Neste caso, vou dando um empurrãozinho aqui e ali aos meninos com dificuldades, mas sento-me, maioritariamente, ao lado da cadeira de rodas do M e vou monitorizando o trabalho dele a inglês.
Depois de duas ou três aulas, logo percebemos que o M é perspicaz, desenrascado e que tem um vocabulário de inglês que, de momento, prescindiria do meu apoio, mas a verdade é que eu gosto mesmo de estar ali com ele e é ele quem me ensina tanto!
É um menino bem humorado, persistente, que insiste em fazer as suas tarefas sozinho, portanto eu vou acompanhando e vamos arrancando sorrisos um do outro, no nosso cantinho, lá atrás, onde resolvemos os exercícios todos e ainda brincamos muito com uns ímanes que eu trago no estojo.
Na verdade, na mesa ao lado, senta-se um outro, que recebi no ano passado, vindo do Brasil e mal sabia ler. Progrediu muito, mas apesar de estar no terceiro ano, ainda luta com as letras. E outro que também veio daqueles lados do Atlântico e cujos pais trabalham nuns turnos malucos, razão pela qual ninguém lhe vigia as horas de sono e ele vem sonolento para a aula.
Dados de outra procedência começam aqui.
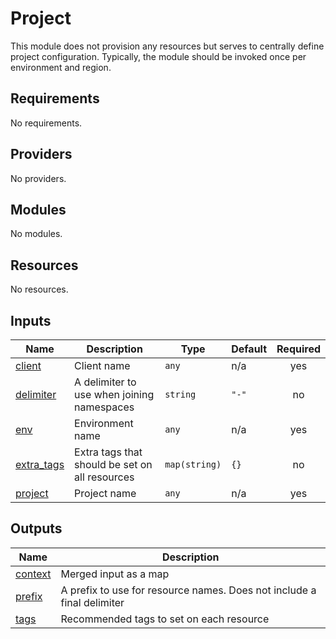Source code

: # Project

This module does not provision any resources but serves to centrally define project configuration. Typically, the module should be invoked once per environment and region.

<!-- BEGIN_TF_DOCS -->
## Requirements

No requirements.

## Providers

No providers.

## Modules

No modules.

## Resources

No resources.

## Inputs

| Name | Description | Type | Default | Required |
|------|-------------|------|---------|:--------:|
| <a name="input_client"></a> [client](#input\_client) | Client name | `any` | n/a | yes |
| <a name="input_delimiter"></a> [delimiter](#input\_delimiter) | A delimiter to use when joining namespaces | `string` | `"-"` | no |
| <a name="input_env"></a> [env](#input\_env) | Environment name | `any` | n/a | yes |
| <a name="input_extra_tags"></a> [extra\_tags](#input\_extra\_tags) | Extra tags that should be set on all resources | `map(string)` | `{}` | no |
| <a name="input_project"></a> [project](#input\_project) | Project name | `any` | n/a | yes |

## Outputs

| Name | Description |
|------|-------------|
| <a name="output_context"></a> [context](#output\_context) | Merged input as a map |
| <a name="output_prefix"></a> [prefix](#output\_prefix) | A prefix to use for resource names. Does not include a final delimiter |
| <a name="output_tags"></a> [tags](#output\_tags) | Recommended tags to set on each resource |
<!-- END_TF_DOCS -->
A colega de carteira, de uma beleza a lembrar ascendência amazónica, esteve ali dois meses a escutar o txitxo sem trazer livros nem cadernos, por mais que apelássemos a que arranjasse, pelo menos, um cadernito qualquer.
Por tudo isto, como se vê, há sempre pano para mangas, embora eu me debruce mais no meu M.
O M era um miúdo como os meus filhos. Há um ano apanhou um vírus e ficou assim. Com a fala algo comprometida, na cadeira, sem mover a mão direita, de fralda.
No outro dia estava a aparar uma ficha para ele colar no caderno e ele, como de costume, pediu-me para ser ele a fazê-lo. Se calhar erradamente, mas com receio que se magoasse, disse-lhe que eu ajudava e que podia pousar a tesoura. Pelo contrário, ficou com a tesoura na mão, a fixá-la algo demoradamente. Estranhei, pois costuma ser muito colaborante.
Insisti que podia magoar-se. Deu voz ao que lhe passava na cabeça.
"Dantes, eu era capaz de recortar umas formas numa folha dobrada a meio e depois, quando se abria ficava assim tudo tipo rendilhado."
Disfarcei. "Sério? Que bonito! E isso é difícil!"
E ele:"Dantes!"
Nunca tinha visto uma tesoura cortar tão fundo.